4. A gas can, a buoy, then a croc. A tire and another buoy. Countless water bottles, Styrofoam, an aerosol can, a bucket, and an ice cube tray. Rope, then a soccer ball. A hook in a shampoo container. A hard hat. A plastic spoon. I want to be looking at something else. At one point I find a tuft of bear fur hanging off some beach wood and tuck it into my pocket, thinking I can turn it into earrings. Over a break from the rain, I rub my fingers across the ribs of a seashell, then push it aside to collect a bottle cap broken in half, hidden under a rock.

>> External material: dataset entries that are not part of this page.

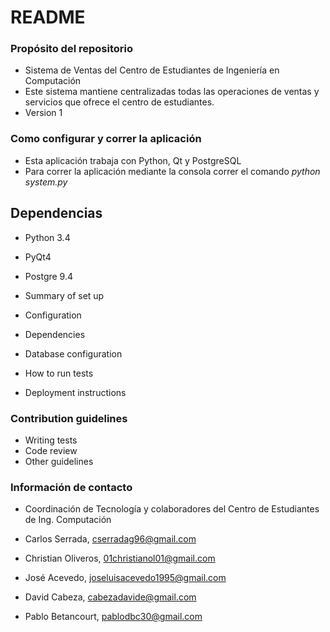 # README #

### Propósito del repositorio ###

* Sistema de Ventas del Centro de Estudiantes de Ingeniería en Computación
* Este sistema mantiene centralizadas todas las operaciones de ventas y servicios que ofrece el centro de estudiantes.
* Version 1

### Como configurar y correr la aplicación ###

* Esta aplicación trabaja con Python, Qt y PostgreSQL
* Para correr la aplicación mediante la consola correr el comando *python system.py*

## Dependencias ##
* Python 3.4
* PyQt4
* Postgre 9.4

* Summary of set up
* Configuration
* Dependencies
* Database configuration
* How to run tests
* Deployment instructions

### Contribution guidelines ###

* Writing tests
* Code review
* Other guidelines

### Información de contacto ###

* Coordinación de Tecnología y colaboradores del Centro de Estudiantes de Ing. Computación

* Carlos Serrada, cserradag96@gmail.com
* Christian Oliveros, 01christianol01@gmail.com
* José Acevedo, joseluisacevedo1995@gmail.com
* David Cabeza, cabezadavide@gmail.com
* Pablo Betancourt, pablodbc30@gmail.com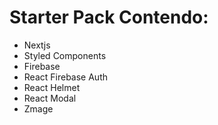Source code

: # Starter Pack Contendo:

- Nextjs
- Styled Components
- Firebase
- React Firebase Auth
- React Helmet
- React Modal
- Zmage

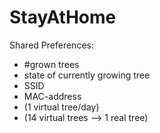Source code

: # StayAtHome

Shared Preferences:
- #grown trees
- state of currently growing tree
- SSID
- MAC-address
- (1 virtual tree/day)
- (14 virtual trees --> 1 real tree)
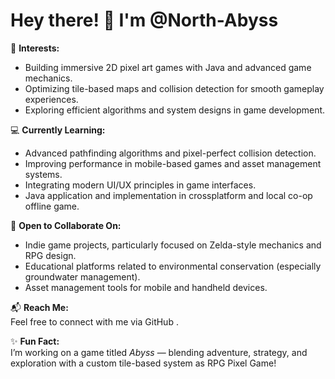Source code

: # Hey there! 👋 I'm @North-Abyss

🚀 **Interests:**  
- Building immersive 2D pixel art games with Java and advanced game mechanics.
- Optimizing tile-based maps and collision detection for smooth gameplay experiences.
- Exploring efficient algorithms and system designs in game development.

💻 **Currently Learning:**  
- Advanced pathfinding algorithms and pixel-perfect collision detection.
- Improving performance in mobile-based games and asset management systems.
- Integrating modern UI/UX principles in game interfaces.
- Java application and implementation in crossplatform and local co-op offline game.

🤝 **Open to Collaborate On:**  
- Indie game projects, particularly focused on Zelda-style mechanics and RPG design.
- Educational platforms related to environmental conservation (especially groundwater management).
- Asset management tools for mobile and handheld devices.

📬 **Reach Me:**  
Feel free to connect with me via GitHub .

✨ **Fun Fact:**  
I’m working on a game titled *Abyss* — blending adventure, strategy, and exploration with a custom tile-based system as RPG Pixel Game!

<!---
North-Abyss/North-Abyss is a ✨ special ✨ repository because its `README.md` (this file) appears on your GitHub profile.
You can click the Preview link to take a look at your changes.
--->
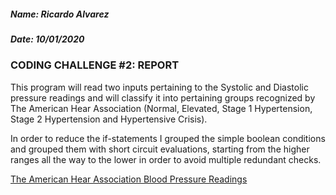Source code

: ##### Name: Ricardo Alvarez
##### Date: 10/01/2020

### CODING CHALLENGE #2: REPORT

This program will read two inputs pertaining to the Systolic and Diastolic pressure readings and will classify it into
pertaining groups recognized by The American Hear Association (Normal, Elevated, Stage 1 Hypertension, Stage 2
Hypertension and Hypertensive Crisis).

In order to reduce the if-statements I grouped the simple boolean conditions and grouped them with short circuit 
evaluations, starting from the higher ranges all the way to the lower in order to avoid multiple redundant checks.

[The American Hear Association Blood Pressure Readings](https://www.heart.org/en/health-topics/high-blood-pressure/understanding-blood-pressure-readings)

Most of the items we find are broken in some way; it’s rare to find a piece of marine debris that is as good as new. On some beaches, tiny bits of plastic are scattered about, indistinguishable from their original form, and so small you could sift them through your fingers like sand. That’s because plastic doesn’t ever truly break down, rather, it breaks up.[6] Indeed, most commonly used plastics never go away. Think about what that means for your plastic consumption—every plastic item you’ve ever used is still around today, and will be for as long as the earth exists. It might start as a take-out container, but it’ll end up as tiny fragments of chemical compounds, filling up a landfill or floating around in the ocean. Microplastics swimming around in the water have become so prevalent they’ve become a part of the food web. Birds, fish, and other marine creatures are routinely found dead with plastic bloating their bellies. Even the smallest ocean residents are at risk; microplastics under the ocean’s surface block sunlight from reaching plankton, which renders them unable to produce nutrients. Facing a beach full of plastic shards, we fall onto our hands and knees, doing our best to remove every millimeter-seized fragment we can find.
At lunch, it’s Switgard’s turn to teach, and we learn what will be the fate of the debris we’ve collected. By the time we get to it, much of the debris is sandy, dirty, and covered with moss and algae. Options for disposal could include recycling, thermal depolymerization, incineration, or sending it to a landfill, but as of right now, once it’s collected, it has nowhere to go. Unlike non-ocean-affected plastic, there’s little market for marine debris collected from the ocean. What of the debris collected from this trip, the many trips before it, and the many trips after it? It sits in a storage facility, awaiting a purpose. Some of it is shipped off to universities, where researchers try to find methods to deal with this problem. But most of it just waits. Plastic is in no hurry—it can wait forever.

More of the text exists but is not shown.